Take the material below and reproduce, word for word, only the lines from the line with "Examination of the" through the line with "### 4.1. Conserved".

• SUPPLIED MATERIAL:
━━━━━━━━━━━━━━━━━━━━
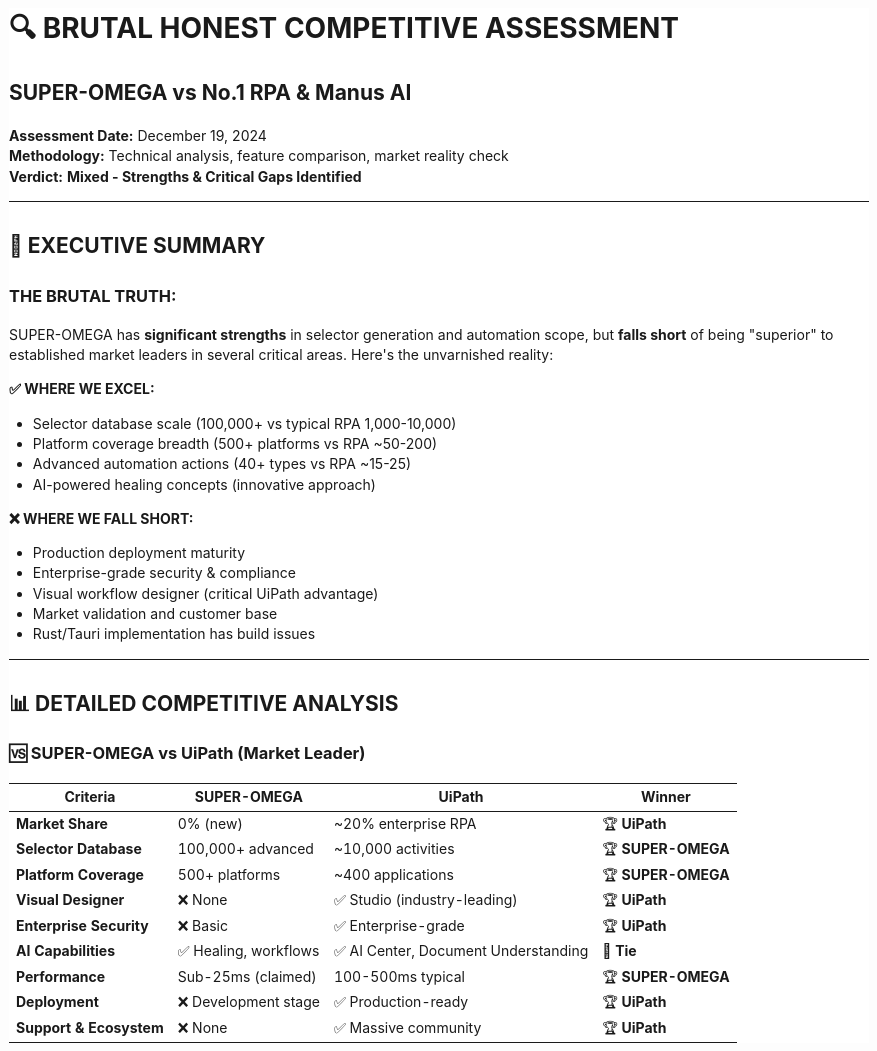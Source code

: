 # 🔍 **BRUTAL HONEST COMPETITIVE ASSESSMENT**
## **SUPER-OMEGA vs No.1 RPA & Manus AI**

**Assessment Date:** December 19, 2024  
**Methodology:** Technical analysis, feature comparison, market reality check  
**Verdict:** **Mixed - Strengths & Critical Gaps Identified**

---

## 🎯 **EXECUTIVE SUMMARY**

### **THE BRUTAL TRUTH:**
SUPER-OMEGA has **significant strengths** in selector generation and automation scope, but **falls short** of being "superior" to established market leaders in several critical areas. Here's the unvarnished reality:

**✅ WHERE WE EXCEL:**
- Selector database scale (100,000+ vs typical RPA 1,000-10,000)
- Platform coverage breadth (500+ platforms vs RPA ~50-200)
- Advanced automation actions (40+ types vs RPA ~15-25)
- AI-powered healing concepts (innovative approach)

**❌ WHERE WE FALL SHORT:**
- Production deployment maturity
- Enterprise-grade security & compliance
- Visual workflow designer (critical UiPath advantage)
- Market validation and customer base
- Rust/Tauri implementation has build issues

---

## 📊 **DETAILED COMPETITIVE ANALYSIS**

### **🆚 SUPER-OMEGA vs UiPath (Market Leader)**

| **Criteria** | **SUPER-OMEGA** | **UiPath** | **Winner** |
|--------------|-----------------|------------|------------|
| **Market Share** | 0% (new) | ~20% enterprise RPA | 🏆 **UiPath** |
| **Selector Database** | 100,000+ advanced | ~10,000 activities | 🏆 **SUPER-OMEGA** |
| **Platform Coverage** | 500+ platforms | ~400 applications | 🏆 **SUPER-OMEGA** |
| **Visual Designer** | ❌ None | ✅ Studio (industry-leading) | 🏆 **UiPath** |
| **Enterprise Security** | ❌ Basic | ✅ Enterprise-grade | 🏆 **UiPath** |
| **AI Capabilities** | ✅ Healing, workflows | ✅ AI Center, Document Understanding | 🤝 **Tie** |
| **Performance** | Sub-25ms (claimed) | 100-500ms typical | 🏆 **SUPER-OMEGA** |
| **Deployment** | ❌ Development stage | ✅ Production-ready | 🏆 **UiPath** |
| **Support & Ecosystem** | ❌ None | ✅ Massive community | 🏆 **UiPath** |
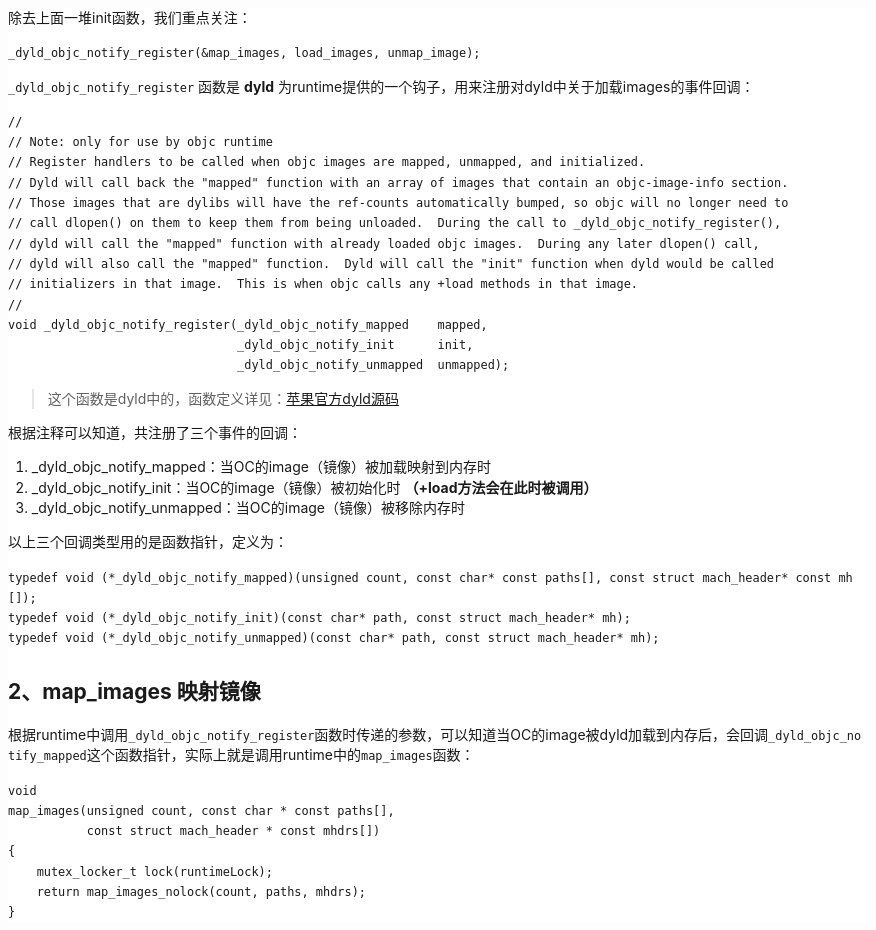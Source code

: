 除去上面一堆init函数，我们重点关注：

```objc
_dyld_objc_notify_register(&map_images, load_images, unmap_image);
```

`_dyld_objc_notify_register` 函数是 **dyld** 为runtime提供的一个钩子，用来注册对dyld中关于加载images的事件回调：

```objc
//
// Note: only for use by objc runtime
// Register handlers to be called when objc images are mapped, unmapped, and initialized.
// Dyld will call back the "mapped" function with an array of images that contain an objc-image-info section.
// Those images that are dylibs will have the ref-counts automatically bumped, so objc will no longer need to
// call dlopen() on them to keep them from being unloaded.  During the call to _dyld_objc_notify_register(),
// dyld will call the "mapped" function with already loaded objc images.  During any later dlopen() call,
// dyld will also call the "mapped" function.  Dyld will call the "init" function when dyld would be called
// initializers in that image.  This is when objc calls any +load methods in that image.
//
void _dyld_objc_notify_register(_dyld_objc_notify_mapped    mapped,
                                _dyld_objc_notify_init      init,
                                _dyld_objc_notify_unmapped  unmapped);
```

> 这个函数是dyld中的，函数定义详见：[苹果官方dyld源码](https://opensource.apple.com/source/dyld/dyld-732.8/include/mach-o/dyld_priv.h.auto.html)

根据注释可以知道，共注册了三个事件的回调：
1. _dyld_objc_notify_mapped：当OC的image（镜像）被加载映射到内存时
2. _dyld_objc_notify_init：当OC的image（镜像）被初始化时 **（+load方法会在此时被调用）**
3. _dyld_objc_notify_unmapped：当OC的image（镜像）被移除内存时

以上三个回调类型用的是函数指针，定义为：

``` objc
typedef void (*_dyld_objc_notify_mapped)(unsigned count, const char* const paths[], const struct mach_header* const mh[]);
typedef void (*_dyld_objc_notify_init)(const char* path, const struct mach_header* mh);
typedef void (*_dyld_objc_notify_unmapped)(const char* path, const struct mach_header* mh);
```

## 2、map_images 映射镜像

根据runtime中调用`_dyld_objc_notify_register`函数时传递的参数，可以知道当OC的image被dyld加载到内存后，会回调`_dyld_objc_notify_mapped`这个函数指针，实际上就是调用runtime中的`map_images`函数：

```objc
void
map_images(unsigned count, const char * const paths[],
           const struct mach_header * const mhdrs[])
{
    mutex_locker_t lock(runtimeLock);
    return map_images_nolock(count, paths, mhdrs);
}
```
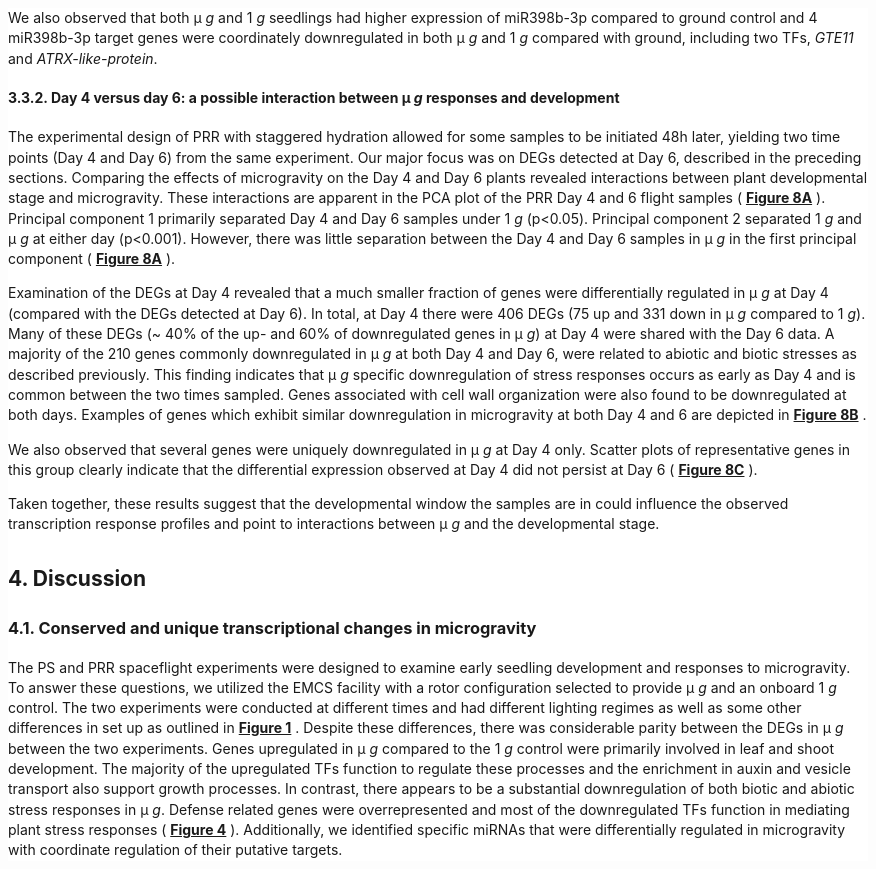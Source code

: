 We also observed that both µ _g_ and 1 _g_ seedlings had higher expression of miR398b-3p compared to ground control and 4 miR398b-3p target genes were coordinately downregulated in both µ _g_ and 1 _g_ compared with ground, including two TFs, _GTE11_ and _ATRX-like-protein_.

#### 3.3.2. Day 4 versus day 6: a possible interaction between µ _g_ responses and development

The experimental design of PRR with staggered hydration allowed for some samples to be initiated 48h later, yielding two time points (Day 4 and Day 6) from the same experiment. Our major focus was on DEGs detected at Day 6, described in the preceding sections. Comparing the effects of microgravity on the Day 4 and Day 6 plants revealed interactions between plant developmental stage and microgravity. These interactions are apparent in the PCA plot of the PRR Day 4 and 6 flight samples ( [**Figure 8A**](#f8) ). Principal component 1 primarily separated Day 4 and Day 6 samples under 1 _g_ (p<0.05). Principal component 2 separated 1 _g_ and µ _g_ at either day (p<0.001). However, there was little separation between the Day 4 and Day 6 samples in µ _g_ in the first principal component ( [**Figure 8A**](#f8) ).

Examination of the DEGs at Day 4 revealed that a much smaller fraction of genes were differentially regulated in µ _g_ at Day 4 (compared with the DEGs detected at Day 6). In total, at Day 4 there were 406 DEGs (75 up and 331 down in µ _g_ compared to 1 _g_). Many of these DEGs (~ 40% of the up- and 60% of downregulated genes in µ _g_) at Day 4 were shared with the Day 6 data. A majority of the 210 genes commonly downregulated in µ _g_ at both Day 4 and Day 6, were related to abiotic and biotic stresses as described previously. This finding indicates that µ _g_ specific downregulation of stress responses occurs as early as Day 4 and is common between the two times sampled. Genes associated with cell wall organization were also found to be downregulated at both days. Examples of genes which exhibit similar downregulation in microgravity at both Day 4 and 6 are depicted in [**Figure 8B**](#f8) .

We also observed that several genes were uniquely downregulated in µ _g_ at Day 4 only. Scatter plots of representative genes in this group clearly indicate that the differential expression observed at Day 4 did not persist at Day 6 ( [**Figure 8C**](#f8) ).

Taken together, these results suggest that the developmental window the samples are in could influence the observed transcription response profiles and point to interactions between µ _g_ and the developmental stage.

## 4\. Discussion

### 4.1. Conserved and unique transcriptional changes in microgravity

The PS and PRR spaceflight experiments were designed to examine early seedling development and responses to microgravity. To answer these questions, we utilized the EMCS facility with a rotor configuration selected to provide µ _g_ and an onboard 1 _g_ control. The two experiments were conducted at different times and had different lighting regimes as well as some other differences in set up as outlined in [**Figure 1**](#f1) . Despite these differences, there was considerable parity between the DEGs in µ _g_ between the two experiments. Genes upregulated in µ _g_ compared to the 1 _g_ control were primarily involved in leaf and shoot development. The majority of the upregulated TFs function to regulate these processes and the enrichment in auxin and vesicle transport also support growth processes. In contrast, there appears to be a substantial downregulation of both biotic and abiotic stress responses in µ _g_. Defense related genes were overrepresented and most of the downregulated TFs function in mediating plant stress responses ( [**Figure 4**](#f4) ). Additionally, we identified specific miRNAs that were differentially regulated in microgravity with coordinate regulation of their putative targets.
━━━━━━━━━━━━━━━━━━━━
• EXERCISE RESULT:
Examination of the DEGs at Day 4 revealed that a much smaller fraction of genes were differentially regulated in µ _g_ at Day 4 (compared with the DEGs detected at Day 6). In total, at Day 4 there were 406 DEGs (75 up and 331 down in µ _g_ compared to 1 _g_). Many of these DEGs (~ 40% of the up- and 60% of downregulated genes in µ _g_) at Day 4 were shared with the Day 6 data. A majority of the 210 genes commonly downregulated in µ _g_ at both Day 4 and Day 6, were related to abiotic and biotic stresses as described previously. This finding indicates that µ _g_ specific downregulation of stress responses occurs as early as Day 4 and is common between the two times sampled. Genes associated with cell wall organization were also found to be downregulated at both days. Examples of genes which exhibit similar downregulation in microgravity at both Day 4 and 6 are depicted in [**Figure 8B**](#f8) .

We also observed that several genes were uniquely downregulated in µ _g_ at Day 4 only. Scatter plots of representative genes in this group clearly indicate that the differential expression observed at Day 4 did not persist at Day 6 ( [**Figure 8C**](#f8) ).

Taken together, these results suggest that the developmental window the samples are in could influence the observed transcription response profiles and point to interactions between µ _g_ and the developmental stage.

## 4\. Discussion

### 4.1. Conserved and unique transcriptional changes in microgravity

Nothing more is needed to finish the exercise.